Bulgur with Feta and Shrimp

An ideal one-bowl meal, super-simple to make but with a lot going on.
TIME 30 to 40 minutes
MAKES 4 servings
2 tablespoons olive oil
1 medium onion, chopped
1½ cups medium- or coarse-grind bulgur
Salt and freshly ground black pepper
1 cup chopped tomatoes (drained canned are fine)
½ cup dry white wine (like Sauvignon Blanc or Pinot Grigio) or water
2 cups water or chicken, beef, or vegetable stock
½ cup crumbled feta cheese
½ pound shrimp, peeled and cut into 1-inch pieces if large
½ cup chopped fresh parsley leaves for garnish

1 Put the oil in a large skillet over medium heat. When it’s hot, add the onion and cook, stirring occasionally, until it softens, 3 to 5 minutes. Add the bulgur and stir until it is glossy and coated with oil; sprinkle with salt and pepper.

2 Stir in the tomatoes and wine and continue stirring for about 1 minute. Then add the water. Bring the liquid to a boil, then lower the heat so that it bubbles gently; cover and cook, undisturbed, for 5 minutes.

3 Taste the bulgur. If it seems dry, add 2 more tablespoons water and cook for another minute. When the bulgur is no longer gritty but still a little chewy, stir in the feta and shrimp with a fork, cover again, and cook for 5 minutes.

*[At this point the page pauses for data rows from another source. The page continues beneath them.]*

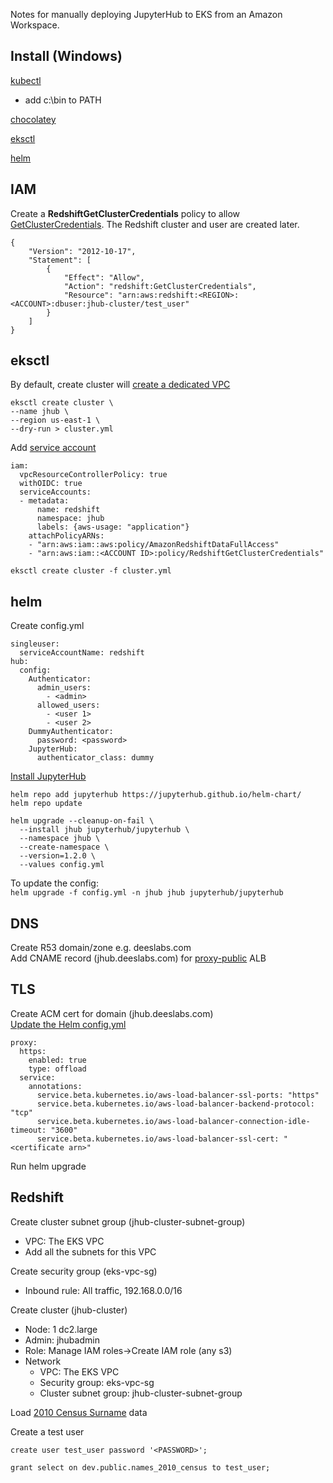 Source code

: Notes for manually deploying JupyterHub to EKS from an Amazon Workspace.

## Install (Windows)

[kubectl](https://docs.aws.amazon.com/eks/latest/userguide/install-kubectl.html) 

- add c:\bin to PATH

[chocolatey](https://chocolatey.org/install)  

[eksctl](https://docs.aws.amazon.com/eks/latest/userguide/eksctl.html)

[helm](https://docs.aws.amazon.com/eks/latest/userguide/helm.html)  

## IAM

Create a **RedshiftGetClusterCredentials** policy to allow [GetClusterCredentials](https://docs.aws.amazon.com/redshift/latest/mgmt/generating-iam-credentials-role-permissions.html).  The Redshift cluster and user are created later.


```
{
    "Version": "2012-10-17",
    "Statement": [
        {
            "Effect": "Allow",
            "Action": "redshift:GetClusterCredentials",
            "Resource": "arn:aws:redshift:<REGION>:<ACCOUNT>:dbuser:jhub-cluster/test_user"
        }
    ]
}
```

## eksctl

By default, create cluster will [create a dedicated VPC](https://eksctl.io/usage/vpc-networking/)

```
eksctl create cluster \
--name jhub \
--region us-east-1 \
--dry-run > cluster.yml
```

Add [service account](https://eksctl.io/usage/iamserviceaccounts/#usage-with-config-files)

```
iam:
  vpcResourceControllerPolicy: true
  withOIDC: true
  serviceAccounts:
  - metadata:
      name: redshift
      namespace: jhub
      labels: {aws-usage: "application"}
    attachPolicyARNs:
    - "arn:aws:iam::aws:policy/AmazonRedshiftDataFullAccess"
    - "arn:aws:iam::<ACCOUNT ID>:policy/RedshiftGetClusterCredentials"
```

`eksctl create cluster -f cluster.yml`

## helm

Create config.yml

```
singleuser:
  serviceAccountName: redshift
hub:
  config:
    Authenticator:
      admin_users:
        - <admin>
      allowed_users:
        - <user 1>
        - <user 2>
    DummyAuthenticator:
      password: <password>
    JupyterHub:
      authenticator_class: dummy
```

[Install JupyterHub](https://zero-to-jupyterhub.readthedocs.io/en/latest/jupyterhub/installation.html)
```
helm repo add jupyterhub https://jupyterhub.github.io/helm-chart/
helm repo update

helm upgrade --cleanup-on-fail \
  --install jhub jupyterhub/jupyterhub \
  --namespace jhub \
  --create-namespace \
  --version=1.2.0 \
  --values config.yml
```
To update the config:  
`helm upgrade -f config.yml -n jhub jhub jupyterhub/jupyterhub`

## DNS 
Create R53 domain/zone e.g. deeslabs.com  
Add CNAME record (jhub.deeslabs.com) for [proxy-public](https://zero-to-jupyterhub.readthedocs.io/en/latest/administrator/security.html#set-up-your-domain) ALB

## TLS

Create ACM cert for domain (jhub.deeslabs.com)  
[Update the Helm config.yml](https://zero-to-jupyterhub.readthedocs.io/en/latest/administrator/security.html#off-loading-ssl-to-a-load-balancer)  
```
proxy:
  https:
    enabled: true
    type: offload
  service:
    annotations:
      service.beta.kubernetes.io/aws-load-balancer-ssl-ports: "https"
      service.beta.kubernetes.io/aws-load-balancer-backend-protocol: "tcp"
      service.beta.kubernetes.io/aws-load-balancer-connection-idle-timeout: "3600"
      service.beta.kubernetes.io/aws-load-balancer-ssl-cert: "<certificate arn>"
```
Run helm upgrade

## Redshift
Create cluster subnet group (jhub-cluster-subnet-group)
- VPC:  The EKS VPC
- Add all the subnets for this VPC

Create security group (eks-vpc-sg)
- Inbound rule: All traffic, 192.168.0.0/16

Create cluster (jhub-cluster)
- Node:  1 dc2.large
- Admin:  jhubadmin
- Role: Manage IAM roles->Create IAM role (any s3)
- Network
  - VPC: The EKS VPC
  - Security group: eks-vpc-sg
  - Cluster subnet group: jhub-cluster-subnet-group

Load [2010 Census Surname](https://www.census.gov/topics/population/genealogy/data/2010_surnames.html) data

Create a test user
```
create user test_user password '<PASSWORD>';

grant select on dev.public.names_2010_census to test_user;
```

4 Turn off the heat and let the pan sit for at least 5 and up to 10 minutes. Taste, adjust the seasoning, and fluff the mixture with a fork. Serve garnished with the parsley.

  • Bulgur with Parmesan and Spinach Skip the shrimp and use grated Parmesan instead of the feta. Roughly chop 1 pound fresh spinach and add it in Step 3 along with the cheese. (Just put it on top of the bulgur, where it will wilt.) Continue with the recipe.

  • Bulgur comes in different grinds, or sizes, sometimes identified by numbers: #1 is fine, #2 is medium, and #3 and #4 are coarse. The size of the grind affects how long it takes for bulgur to become tender: Including resting times, fine bulgur will become tender in 5 to 10 minutes, medium in 10 to 15 minutes, and coarse in 15 to 20 minutes.
  • Don’t skip the step where you let the bulgur sit after cooking; it will continue to soften and absorb liquid.